EXTRACTED INFORMATION:
⟨

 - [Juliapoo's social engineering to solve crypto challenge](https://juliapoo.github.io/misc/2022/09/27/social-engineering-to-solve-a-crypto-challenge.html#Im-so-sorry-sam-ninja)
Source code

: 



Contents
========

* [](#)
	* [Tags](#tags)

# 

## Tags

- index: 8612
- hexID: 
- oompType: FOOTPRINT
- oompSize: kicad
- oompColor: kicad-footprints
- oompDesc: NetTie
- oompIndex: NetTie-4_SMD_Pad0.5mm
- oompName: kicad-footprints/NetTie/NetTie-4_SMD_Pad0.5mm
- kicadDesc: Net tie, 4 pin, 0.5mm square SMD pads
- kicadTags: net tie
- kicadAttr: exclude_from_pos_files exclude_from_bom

⟩
⟨

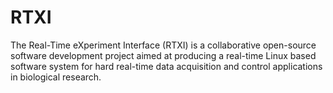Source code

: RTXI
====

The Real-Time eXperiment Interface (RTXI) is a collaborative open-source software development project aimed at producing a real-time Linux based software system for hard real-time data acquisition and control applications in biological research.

⟩

WORK REQUEST: If a line in the material contains "NetTie", show it.

RESULT OF THE EXERCISE:
- oompDesc: NetTie
- oompIndex: NetTie-4_SMD_Pad0.5mm
- oompName: kicad-footprints/NetTie/NetTie-4_SMD_Pad0.5mm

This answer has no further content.